PROBLEM DETAILS
The answer must consist of the entries, copied exactly and in full.

BEGIN

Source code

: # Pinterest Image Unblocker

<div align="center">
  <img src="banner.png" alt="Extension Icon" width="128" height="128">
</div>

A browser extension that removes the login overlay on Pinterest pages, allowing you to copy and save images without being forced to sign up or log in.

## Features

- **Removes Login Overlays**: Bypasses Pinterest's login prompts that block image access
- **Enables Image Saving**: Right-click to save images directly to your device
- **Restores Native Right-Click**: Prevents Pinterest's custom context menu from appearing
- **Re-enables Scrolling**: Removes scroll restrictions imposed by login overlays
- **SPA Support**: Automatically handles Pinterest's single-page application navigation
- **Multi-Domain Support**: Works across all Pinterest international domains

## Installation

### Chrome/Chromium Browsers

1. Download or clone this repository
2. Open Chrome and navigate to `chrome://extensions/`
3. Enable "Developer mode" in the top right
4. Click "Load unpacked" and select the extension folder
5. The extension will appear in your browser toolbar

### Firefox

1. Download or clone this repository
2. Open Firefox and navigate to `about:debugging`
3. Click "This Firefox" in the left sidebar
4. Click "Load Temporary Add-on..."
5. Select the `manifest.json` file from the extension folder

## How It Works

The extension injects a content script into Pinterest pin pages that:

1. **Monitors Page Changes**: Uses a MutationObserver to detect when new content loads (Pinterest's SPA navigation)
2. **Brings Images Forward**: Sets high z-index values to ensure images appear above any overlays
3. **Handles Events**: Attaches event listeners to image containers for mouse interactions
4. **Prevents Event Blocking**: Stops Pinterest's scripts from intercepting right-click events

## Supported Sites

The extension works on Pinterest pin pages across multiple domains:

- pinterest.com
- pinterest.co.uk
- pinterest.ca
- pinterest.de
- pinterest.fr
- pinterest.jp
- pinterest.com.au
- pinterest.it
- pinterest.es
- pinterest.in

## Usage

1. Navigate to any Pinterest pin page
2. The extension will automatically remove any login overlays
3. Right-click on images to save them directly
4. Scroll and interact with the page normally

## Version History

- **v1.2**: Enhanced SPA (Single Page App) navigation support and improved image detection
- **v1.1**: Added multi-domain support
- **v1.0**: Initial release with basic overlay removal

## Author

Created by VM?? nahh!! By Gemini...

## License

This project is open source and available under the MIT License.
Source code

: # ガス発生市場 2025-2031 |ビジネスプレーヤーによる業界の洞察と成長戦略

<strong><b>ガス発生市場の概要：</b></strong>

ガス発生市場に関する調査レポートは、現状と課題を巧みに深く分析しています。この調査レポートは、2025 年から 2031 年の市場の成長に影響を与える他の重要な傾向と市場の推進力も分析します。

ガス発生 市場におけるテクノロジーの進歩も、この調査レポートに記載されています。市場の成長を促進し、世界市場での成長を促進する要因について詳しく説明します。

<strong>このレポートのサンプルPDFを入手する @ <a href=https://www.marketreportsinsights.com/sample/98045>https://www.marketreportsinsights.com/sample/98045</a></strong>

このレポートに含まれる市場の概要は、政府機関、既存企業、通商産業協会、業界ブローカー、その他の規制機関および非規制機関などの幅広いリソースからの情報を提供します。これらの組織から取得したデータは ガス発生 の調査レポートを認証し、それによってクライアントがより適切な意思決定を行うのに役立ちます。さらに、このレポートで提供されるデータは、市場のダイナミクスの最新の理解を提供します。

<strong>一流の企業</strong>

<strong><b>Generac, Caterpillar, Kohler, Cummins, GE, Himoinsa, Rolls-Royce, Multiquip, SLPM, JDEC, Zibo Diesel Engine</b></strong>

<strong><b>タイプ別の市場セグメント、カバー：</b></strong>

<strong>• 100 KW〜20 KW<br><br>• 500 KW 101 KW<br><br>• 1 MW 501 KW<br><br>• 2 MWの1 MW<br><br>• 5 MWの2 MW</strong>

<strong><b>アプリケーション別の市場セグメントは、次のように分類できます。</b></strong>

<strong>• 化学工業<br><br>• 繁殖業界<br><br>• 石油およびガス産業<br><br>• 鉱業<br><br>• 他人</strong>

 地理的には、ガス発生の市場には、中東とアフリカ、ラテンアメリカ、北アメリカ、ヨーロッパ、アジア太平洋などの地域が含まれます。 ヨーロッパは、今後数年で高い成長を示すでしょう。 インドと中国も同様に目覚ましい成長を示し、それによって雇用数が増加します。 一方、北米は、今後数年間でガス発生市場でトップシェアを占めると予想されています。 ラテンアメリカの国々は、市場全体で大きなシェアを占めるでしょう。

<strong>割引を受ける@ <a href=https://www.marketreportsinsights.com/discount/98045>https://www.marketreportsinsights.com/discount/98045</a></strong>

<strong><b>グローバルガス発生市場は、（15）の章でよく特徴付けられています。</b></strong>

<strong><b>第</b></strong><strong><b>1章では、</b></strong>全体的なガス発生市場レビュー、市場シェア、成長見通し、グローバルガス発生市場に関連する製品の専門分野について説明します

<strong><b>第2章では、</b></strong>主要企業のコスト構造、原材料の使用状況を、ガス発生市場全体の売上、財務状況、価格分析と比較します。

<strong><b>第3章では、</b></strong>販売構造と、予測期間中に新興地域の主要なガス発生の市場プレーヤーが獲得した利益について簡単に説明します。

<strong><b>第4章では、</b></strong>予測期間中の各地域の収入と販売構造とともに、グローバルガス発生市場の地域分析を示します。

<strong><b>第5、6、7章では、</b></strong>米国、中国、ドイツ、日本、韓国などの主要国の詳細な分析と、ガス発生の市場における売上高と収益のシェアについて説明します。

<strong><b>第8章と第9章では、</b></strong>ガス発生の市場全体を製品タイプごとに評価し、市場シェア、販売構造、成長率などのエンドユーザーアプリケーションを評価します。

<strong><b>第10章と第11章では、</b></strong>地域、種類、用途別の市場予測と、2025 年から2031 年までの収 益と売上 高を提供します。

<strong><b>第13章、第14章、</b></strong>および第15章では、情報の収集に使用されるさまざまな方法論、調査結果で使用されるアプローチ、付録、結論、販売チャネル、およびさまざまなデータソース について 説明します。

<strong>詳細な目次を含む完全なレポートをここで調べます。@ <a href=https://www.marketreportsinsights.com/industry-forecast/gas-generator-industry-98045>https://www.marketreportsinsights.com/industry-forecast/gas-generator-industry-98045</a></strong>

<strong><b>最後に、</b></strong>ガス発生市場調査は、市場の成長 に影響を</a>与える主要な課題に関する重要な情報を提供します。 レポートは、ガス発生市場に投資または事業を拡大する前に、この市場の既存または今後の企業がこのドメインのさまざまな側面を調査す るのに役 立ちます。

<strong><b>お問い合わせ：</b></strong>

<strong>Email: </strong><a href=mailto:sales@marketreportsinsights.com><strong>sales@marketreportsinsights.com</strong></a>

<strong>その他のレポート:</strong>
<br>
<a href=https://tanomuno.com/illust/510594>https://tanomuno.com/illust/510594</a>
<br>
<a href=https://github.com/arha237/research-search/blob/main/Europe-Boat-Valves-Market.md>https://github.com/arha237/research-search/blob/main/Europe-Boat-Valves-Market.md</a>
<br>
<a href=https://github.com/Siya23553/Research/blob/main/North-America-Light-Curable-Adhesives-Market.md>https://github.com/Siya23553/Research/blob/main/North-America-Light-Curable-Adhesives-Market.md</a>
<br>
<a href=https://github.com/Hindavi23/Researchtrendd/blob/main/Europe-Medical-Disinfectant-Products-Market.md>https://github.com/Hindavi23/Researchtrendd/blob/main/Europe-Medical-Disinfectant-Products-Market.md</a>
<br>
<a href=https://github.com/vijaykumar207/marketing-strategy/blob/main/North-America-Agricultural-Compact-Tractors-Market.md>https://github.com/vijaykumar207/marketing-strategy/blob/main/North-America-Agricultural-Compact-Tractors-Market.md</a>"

END

RESPONSE
Source code

: # Pinterest Image Unblocker

<div align="center">
  <img src="banner.png" alt="Extension Icon" width="128" height="128">
</div>

A browser extension that removes the login overlay on Pinterest pages, allowing you to copy and save images without being forced to sign up or log in.

## Features

- **Removes Login Overlays**: Bypasses Pinterest's login prompts that block image access
- **Enables Image Saving**: Right-click to save images directly to your device
- **Restores Native Right-Click**: Prevents Pinterest's custom context menu from appearing
- **Re-enables Scrolling**: Removes scroll restrictions imposed by login overlays
- **SPA Support**: Automatically handles Pinterest's single-page application navigation
- **Multi-Domain Support**: Works across all Pinterest international domains

## Installation

### Chrome/Chromium Browsers

1. Download or clone this repository
2. Open Chrome and navigate to `chrome://extensions/`
3. Enable "Developer mode" in the top right
4. Click "Load unpacked" and select the extension folder
5. The extension will appear in your browser toolbar

### Firefox

1. Download or clone this repository
2. Open Firefox and navigate to `about:debugging`
3. Click "This Firefox" in the left sidebar
4. Click "Load Temporary Add-on..."
5. Select the `manifest.json` file from the extension folder

## How It Works

The extension injects a content script into Pinterest pin pages that:

1. **Monitors Page Changes**: Uses a MutationObserver to detect when new content loads (Pinterest's SPA navigation)
2. **Brings Images Forward**: Sets high z-index values to ensure images appear above any overlays
3. **Handles Events**: Attaches event listeners to image containers for mouse interactions
4. **Prevents Event Blocking**: Stops Pinterest's scripts from intercepting right-click events

## Supported Sites

The extension works on Pinterest pin pages across multiple domains:

- pinterest.com
- pinterest.co.uk
- pinterest.ca
- pinterest.de
- pinterest.fr
- pinterest.jp
- pinterest.com.au
- pinterest.it
- pinterest.es
- pinterest.in

## Usage

1. Navigate to any Pinterest pin page
2. The extension will automatically remove any login overlays
3. Right-click on images to save them directly
4. Scroll and interact with the page normally

## Version History

- **v1.2**: Enhanced SPA (Single Page App) navigation support and improved image detection
- **v1.1**: Added multi-domain support
- **v1.0**: Initial release with basic overlay removal

## Author

Created by VM?? nahh!! By Gemini...

## License

This project is open source and available under the MIT License.
Source code

: # ガス発生市場 2025-2031 |ビジネスプレーヤーによる業界の洞察と成長戦略

<strong><b>ガス発生市場の概要：</b></strong>

ガス発生市場に関する調査レポートは、現状と課題を巧みに深く分析しています。この調査レポートは、2025 年から 2031 年の市場の成長に影響を与える他の重要な傾向と市場の推進力も分析します。

ガス発生 市場におけるテクノロジーの進歩も、この調査レポートに記載されています。市場の成長を促進し、世界市場での成長を促進する要因について詳しく説明します。

<strong>このレポートのサンプルPDFを入手する @ <a href=https://www.marketreportsinsights.com/sample/98045>https://www.marketreportsinsights.com/sample/98045</a></strong>

このレポートに含まれる市場の概要は、政府機関、既存企業、通商産業協会、業界ブローカー、その他の規制機関および非規制機関などの幅広いリソースからの情報を提供します。これらの組織から取得したデータは ガス発生 の調査レポートを認証し、それによってクライアントがより適切な意思決定を行うのに役立ちます。さらに、このレポートで提供されるデータは、市場のダイナミクスの最新の理解を提供します。

<strong>一流の企業</strong>

<strong><b>Generac, Caterpillar, Kohler, Cummins, GE, Himoinsa, Rolls-Royce, Multiquip, SLPM, JDEC, Zibo Diesel Engine</b></strong>

<strong><b>タイプ別の市場セグメント、カバー：</b></strong>

<strong>• 100 KW〜20 KW<br><br>• 500 KW 101 KW<br><br>• 1 MW 501 KW<br><br>• 2 MWの1 MW<br><br>• 5 MWの2 MW</strong>

<strong><b>アプリケーション別の市場セグメントは、次のように分類できます。</b></strong>

<strong>• 化学工業<br><br>• 繁殖業界<br><br>• 石油およびガス産業<br><br>• 鉱業<br><br>• 他人</strong>

 地理的には、ガス発生の市場には、中東とアフリカ、ラテンアメリカ、北アメリカ、ヨーロッパ、アジア太平洋などの地域が含まれます。 ヨーロッパは、今後数年で高い成長を示すでしょう。 インドと中国も同様に目覚ましい成長を示し、それによって雇用数が増加します。 一方、北米は、今後数年間でガス発生市場でトップシェアを占めると予想されています。 ラテンアメリカの国々は、市場全体で大きなシェアを占めるでしょう。

<strong>割引を受ける@ <a href=https://www.marketreportsinsights.com/discount/98045>https://www.marketreportsinsights.com/discount/98045</a></strong>

<strong><b>グローバルガス発生市場は、（15）の章でよく特徴付けられています。</b></strong>

<strong><b>第</b></strong><strong><b>1章では、</b></strong>全体的なガス発生市場レビュー、市場シェア、成長見通し、グローバルガス発生市場に関連する製品の専門分野について説明します

<strong><b>第2章では、</b></strong>主要企業のコスト構造、原材料の使用状況を、ガス発生市場全体の売上、財務状況、価格分析と比較します。

<strong><b>第3章では、</b></strong>販売構造と、予測期間中に新興地域の主要なガス発生の市場プレーヤーが獲得した利益について簡単に説明します。

<strong><b>第4章では、</b></strong>予測期間中の各地域の収入と販売構造とともに、グローバルガス発生市場の地域分析を示します。

<strong><b>第5、6、7章では、</b></strong>米国、中国、ドイツ、日本、韓国などの主要国の詳細な分析と、ガス発生の市場における売上高と収益のシェアについて説明します。

<strong><b>第8章と第9章では、</b></strong>ガス発生の市場全体を製品タイプごとに評価し、市場シェア、販売構造、成長率などのエンドユーザーアプリケーションを評価します。

<strong><b>第10章と第11章では、</b></strong>地域、種類、用途別の市場予測と、2025 年から2031 年までの収 益と売上 高を提供します。

<strong><b>第13章、第14章、</b></strong>および第15章では、情報の収集に使用されるさまざまな方法論、調査結果で使用されるアプローチ、付録、結論、販売チャネル、およびさまざまなデータソース について 説明します。

<strong>詳細な目次を含む完全なレポートをここで調べます。@ <a href=https://www.marketreportsinsights.com/industry-forecast/gas-generator-industry-98045>https://www.marketreportsinsights.com/industry-forecast/gas-generator-industry-98045</a></strong>

<strong><b>最後に、</b></strong>ガス発生市場調査は、市場の成長 に影響を</a>与える主要な課題に関する重要な情報を提供します。 レポートは、ガス発生市場に投資または事業を拡大する前に、この市場の既存または今後の企業がこのドメインのさまざまな側面を調査す るのに役 立ちます。

<strong><b>お問い合わせ：</b></strong>

<strong>Email: </strong><a href=mailto:sales@marketreportsinsights.com><strong>sales@marketreportsinsights.com</strong></a>

<strong>その他のレポート:</strong>
<br>
<a href=https://tanomuno.com/illust/510594>https://tanomuno.com/illust/510594</a>
<br>
<a href=https://github.com/arha237/research-search/blob/main/Europe-Boat-Valves-Market.md>https://github.com/arha237/research-search/blob/main/Europe-Boat-Valves-Market.md</a>
<br>
<a href=https://github.com/Siya23553/Research/blob/main/North-America-Light-Curable-Adhesives-Market.md>https://github.com/Siya23553/Research/blob/main/North-America-Light-Curable-Adhesives-Market.md</a>
<br>
<a href=https://github.com/Hindavi23/Researchtrendd/blob/main/Europe-Medical-Disinfectant-Products-Market.md>https://github.com/Hindavi23/Researchtrendd/blob/main/Europe-Medical-Disinfectant-Products-Market.md</a>
<br>
<a href=https://github.com/vijaykumar207/marketing-strategy/blob/main/North-America-Agricultural-Compact-Tractors-Market.md>https://github.com/vijaykumar207/marketing-strategy/blob/main/North-America-Agricultural-Compact-Tractors-Market.md</a>"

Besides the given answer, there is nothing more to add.